While we were on the island, we drove south as far as the road went to visit Fielding Garr Ranch. It was established way back in the mid-1800s and still was a working ranch into the 1980s. Today it’s a museum though they had horses in the corral on this visit. Of course I was most interested in the sheep shearing barn:
Stations for lots of shearers to work up above there at once while others fed the sheep in to the narrow corridor at the back with individual holding pens for each shearer. There’s a conveyor belt to take the fleeces down to the end where they popped right into a big bag. At one time there were as many as 10,000 sheep that needed to be shorn here! The ranch also has many displays in the buildings showing how the families lived and worked on the ranch. There’s a grove of some of the only trees on the island here fed by a spring and high in one tree we found:
This big horned owl! Isn’t she lovely? She gave me a great stare while I was trying to zoom in on her.
Next we were off north again and a little east into Idaho and Craters of the Moon. We’ve been here before several times but camping in the lava just doesn’t get old:
See how dusty and dirty the poor van is? Not to mention the bikes on the back. I didn’t yet mention the fact that we managed to forget the keys to the Bionx batteries for those bikes. Doh. That meant that we basically had regular bikes. Or at least Thom did. He managed to hook my battery up without locking it by wrapping it in with bungie cords but unfortunately he couldn’t do that with his differently-shaped battery pack. So I got to zoom up the hills while he had to peddle. Oops. And the loop road in Craters is a perfect place to cycle with very little traffic and a nice smooth surface. We visited the usual sights, especially the lava tubes (after getting our free caving permit). We did remember to bring the caving headlamps! Though you don’t need them for Indian Cave because the roof has skylights. My favourite part is the exit:
You climb out this little hole and then you have to walk back across the pa-hoe-hoe (luckily smoother than the jumbled a’a) lava following metal stake markers to the trail. Fun!
We also climbed into Boy Scout Cave to see if the ice was still there in the corners. Yup, it was. That one’s a bit tricky to get into but Beauty Cave is easy because it doesn’t go very far anymore since part of the roof collapsed. Gee, I’m glad I got over my fear of caves! I used to be terrified of being underground. Now it’s only underground parking lots that give me heebies. Real caves – no problem. Go figure.
Well, this is getting pretty long. I’ll continue next time with the last two states, Oregon and Washington.

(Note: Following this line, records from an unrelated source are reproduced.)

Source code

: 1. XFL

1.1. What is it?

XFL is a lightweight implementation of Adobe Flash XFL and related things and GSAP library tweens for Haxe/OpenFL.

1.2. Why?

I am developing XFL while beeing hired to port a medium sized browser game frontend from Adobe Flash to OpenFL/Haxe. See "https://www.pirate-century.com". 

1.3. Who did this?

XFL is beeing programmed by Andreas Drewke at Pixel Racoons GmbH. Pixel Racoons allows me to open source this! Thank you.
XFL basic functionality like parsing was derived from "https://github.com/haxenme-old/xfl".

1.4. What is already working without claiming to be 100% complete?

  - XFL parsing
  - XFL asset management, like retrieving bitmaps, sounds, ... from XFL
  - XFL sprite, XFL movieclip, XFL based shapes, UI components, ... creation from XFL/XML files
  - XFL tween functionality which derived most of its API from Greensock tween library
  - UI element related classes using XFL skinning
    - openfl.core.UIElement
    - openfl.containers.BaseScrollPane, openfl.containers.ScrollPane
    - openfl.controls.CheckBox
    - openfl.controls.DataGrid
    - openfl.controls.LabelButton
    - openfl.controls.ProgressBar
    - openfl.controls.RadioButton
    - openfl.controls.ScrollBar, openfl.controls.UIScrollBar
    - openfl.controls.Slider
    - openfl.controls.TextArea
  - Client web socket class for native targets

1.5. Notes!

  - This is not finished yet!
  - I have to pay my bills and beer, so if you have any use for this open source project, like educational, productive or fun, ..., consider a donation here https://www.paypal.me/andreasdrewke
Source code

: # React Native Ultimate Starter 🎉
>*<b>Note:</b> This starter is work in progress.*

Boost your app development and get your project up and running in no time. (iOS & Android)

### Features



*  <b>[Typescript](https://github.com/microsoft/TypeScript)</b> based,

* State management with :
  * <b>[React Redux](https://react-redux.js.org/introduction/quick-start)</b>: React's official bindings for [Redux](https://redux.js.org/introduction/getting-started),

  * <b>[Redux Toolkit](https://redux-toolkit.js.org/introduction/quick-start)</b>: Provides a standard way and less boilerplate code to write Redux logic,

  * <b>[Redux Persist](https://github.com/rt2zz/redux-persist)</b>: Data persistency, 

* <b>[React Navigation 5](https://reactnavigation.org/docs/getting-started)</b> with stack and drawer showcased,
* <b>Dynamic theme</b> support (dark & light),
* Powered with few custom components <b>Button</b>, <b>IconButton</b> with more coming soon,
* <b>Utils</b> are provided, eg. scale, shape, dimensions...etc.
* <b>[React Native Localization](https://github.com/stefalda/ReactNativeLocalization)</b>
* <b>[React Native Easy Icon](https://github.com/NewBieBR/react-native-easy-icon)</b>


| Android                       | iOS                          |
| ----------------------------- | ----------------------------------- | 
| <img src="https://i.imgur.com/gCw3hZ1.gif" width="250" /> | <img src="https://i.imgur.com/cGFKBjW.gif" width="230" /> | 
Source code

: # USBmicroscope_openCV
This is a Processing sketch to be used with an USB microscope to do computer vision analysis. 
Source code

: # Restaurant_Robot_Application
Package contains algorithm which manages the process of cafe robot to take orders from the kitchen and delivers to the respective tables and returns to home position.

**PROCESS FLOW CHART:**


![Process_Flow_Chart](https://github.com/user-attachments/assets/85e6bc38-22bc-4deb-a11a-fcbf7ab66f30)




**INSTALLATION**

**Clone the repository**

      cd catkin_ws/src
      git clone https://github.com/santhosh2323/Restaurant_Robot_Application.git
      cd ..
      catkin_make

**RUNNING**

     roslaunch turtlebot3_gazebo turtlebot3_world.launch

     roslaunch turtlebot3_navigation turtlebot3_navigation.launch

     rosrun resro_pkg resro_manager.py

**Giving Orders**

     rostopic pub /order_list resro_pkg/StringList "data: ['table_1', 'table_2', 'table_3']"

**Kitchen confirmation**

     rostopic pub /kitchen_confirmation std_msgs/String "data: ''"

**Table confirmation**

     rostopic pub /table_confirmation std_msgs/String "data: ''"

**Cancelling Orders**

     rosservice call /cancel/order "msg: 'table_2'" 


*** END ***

Meanwhile, I finally finished my last pair of socks while chatting last night at our very enjoyable Thanksgiving Dinner. They were almost done on the way home from our vacation but seem to have taken forever just to do the ribbing. And I’ve already started a new knitting project plus begun spinning wool for what is going to be a rather long-term project. (Hint: fine yarn/large garment.) I’m still organising my next sewing projects but I expect progress on that front very soon. I’m mostly enjoying being at home. It’s raining. That always squelches any desire I might have to be anywhere else!
2 comments:
Well! Since everyone else is saving their comments for the end, I'll comment here. It's not too long but too short!! I'm enjoying your journey once again. I always wanted to visit caves, geysers, weird holes & hike through the prehistoric wilderness but I have to do it from an armchair now. You just need to take more pictures, dammit.
So how many hundred photos would you like, Sharon? Sorry I can't put them all on Blogger! I was just aiming for the highlights.